Education Set to Take Center Stage in Election

This fall Bush and Clinton will clash on how to improve schools

ONE year after President Bush announced his 10-year America 2000 strategy to beef up the nation's schools, the self-proclaimed "education president" may be put to the test.

United States Secretary of Education Lamar Alexander confidently told reporters at a Monitor breakfast on Wednesday that "education will be a good symbol of the president's leadership," during this year's campaign.

But Mr. Bush's most formidable challenger, Arkansas Gov. Bill Clinton, views the president's education record as a weakness to exploit during the campaign.

An educational reformer in his own state, Mr. Clinton charges the White House with lackluster leadership in fostering ways to learn more, teach better, and provide the poor and middle class with adequate educational opportunities.

When Bush called for an education summit of the governors of the 50 states in 1989, Clinton responded by canvassing the educational field for input and establishing state governors' priorities for education. Critics say Bush brought nothing to the summit.

Secretary Alexander contends that his department has been the "spark plug" for a radical change in the country's educational agenda. "The Democratic candidates by and large know that the president is doing what the president ought to do, and most of the Democrats across the country are involved with the president in changing the American educational system, including Governor Clinton," he says.

On April 18, 1991, the White House announced ways to revitalize the ailing American educational system. Over half of the 43 governors whose communities have adopted some of the so-called America 2000 measures are Democrats. With only a marginal amount of federal money (schools come under the purview of state and local jurisdictions, which provide roughly 94 percent of the financing), the administration set out to slowly convert schools across the country.

Initiatives included more rigorous curriculums, nationally-standardized testing, and teaching innovations. The admini- stration wants good teachers rewarded with higher pay and would allow parents to choose the schools their children attend.

When Bush launched the program, he admonished those who expect a better system not to rely too heavily on Washington's help: "What happens here in Washington won't matter half as much as what happens in each school, each local community, and yes, in each home."

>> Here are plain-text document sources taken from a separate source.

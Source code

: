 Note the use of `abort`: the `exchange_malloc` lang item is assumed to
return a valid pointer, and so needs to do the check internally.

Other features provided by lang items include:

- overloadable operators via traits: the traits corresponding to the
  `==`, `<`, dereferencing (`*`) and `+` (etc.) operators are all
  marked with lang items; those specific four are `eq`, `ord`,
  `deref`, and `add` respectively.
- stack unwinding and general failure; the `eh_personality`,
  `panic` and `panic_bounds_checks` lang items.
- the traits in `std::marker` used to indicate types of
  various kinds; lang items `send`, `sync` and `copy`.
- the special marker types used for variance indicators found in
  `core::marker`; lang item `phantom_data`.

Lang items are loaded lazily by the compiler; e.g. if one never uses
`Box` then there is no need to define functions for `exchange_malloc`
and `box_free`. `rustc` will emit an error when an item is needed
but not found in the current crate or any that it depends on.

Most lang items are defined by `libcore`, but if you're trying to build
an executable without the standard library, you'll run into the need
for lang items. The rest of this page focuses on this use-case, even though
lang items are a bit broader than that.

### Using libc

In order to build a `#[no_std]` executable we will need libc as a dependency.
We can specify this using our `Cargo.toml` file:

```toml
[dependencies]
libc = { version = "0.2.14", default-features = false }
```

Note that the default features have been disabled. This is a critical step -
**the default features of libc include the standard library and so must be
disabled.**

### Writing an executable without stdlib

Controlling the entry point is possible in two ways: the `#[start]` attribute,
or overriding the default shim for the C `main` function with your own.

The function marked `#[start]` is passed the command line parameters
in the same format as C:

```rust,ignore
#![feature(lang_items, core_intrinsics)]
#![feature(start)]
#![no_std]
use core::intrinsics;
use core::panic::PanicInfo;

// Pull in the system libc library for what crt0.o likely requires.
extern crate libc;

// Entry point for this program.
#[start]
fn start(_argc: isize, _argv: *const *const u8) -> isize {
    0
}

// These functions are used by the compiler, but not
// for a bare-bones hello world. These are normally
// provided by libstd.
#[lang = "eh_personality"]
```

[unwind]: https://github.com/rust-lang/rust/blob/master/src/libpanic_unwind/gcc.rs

Alexander says social norms have created problems endemic to communities around the country: "Parents are busy, televisions are on, homework's not checked, the community's not involved."

There are enormous obstacles to reform, he says: "Imagine you were a teacher, teaching six back-to-back subjects to kids, 20 percent of whom, outside of school, watch five hours of the most expensively-produced entertainment in the world." The only way to compete, he says, is to engage students with retrained, "entertaining teachers" who present an exciting curriculum.

Alexander insists America 2000 is making strides with progressive programs and cutting through tangled bureaucracy: "You go to New Hampshire, they're creating an America 2000 school, opening the school all year ... giving people a menu of opportunities. You go to Minnesota, you find a kindergarten in a bank, five new schools in a shopping mall, because that's where the parents are.

"You find a school in the Honeywell Corporate headquarters for teenage girls who are pregnant.... You go to Louisville, you find they've basically gotten rid of the central maintenance headquarters so it doesn't take six months and $3,500 to get six electrical outlets fixed and the principal can call down the street and get an electrician to come in and do it."

Bush appointed Alexander in January 1991 after the administration was accused of an uninspired education policy and lack of direction under Bush's first education secretary, Lauro Cavazos.

Alexander, a former Tennessee governor who focused the National Governors' Association (NGA) on educational issues during his tenure as chairman in 1986, is broadly credited with bringing a sense of purpose to the department.

His access to the president is greater than almost any other Cabinet official, says Alexander, and his frequent meetings with Bush are testimony to the president's commitment to educational issues.

However, among educational reformers, Bush still has many detractors. One of them is Michael Cohen, director of the National Alliance for Restructuring Education, who worked with the NGA in 1989 and helped Clinton put together the joint NGA-White House statement on national education goals.

Mr. Cohen concedes that "appointing Lamar Alexander was a tremendous improvement over the former education secretary." But he faults Bush for "doing nothing to move ahead with educational reforms" from the time the president announced the six national goals in his 1990 inaugural address to January 1991, when he brought Alexander on board.

"If Bill Clinton had been president, there would be a continuing flow of activity," Cohen says. "That's the stark contrast between George Bush and Bill Clinton."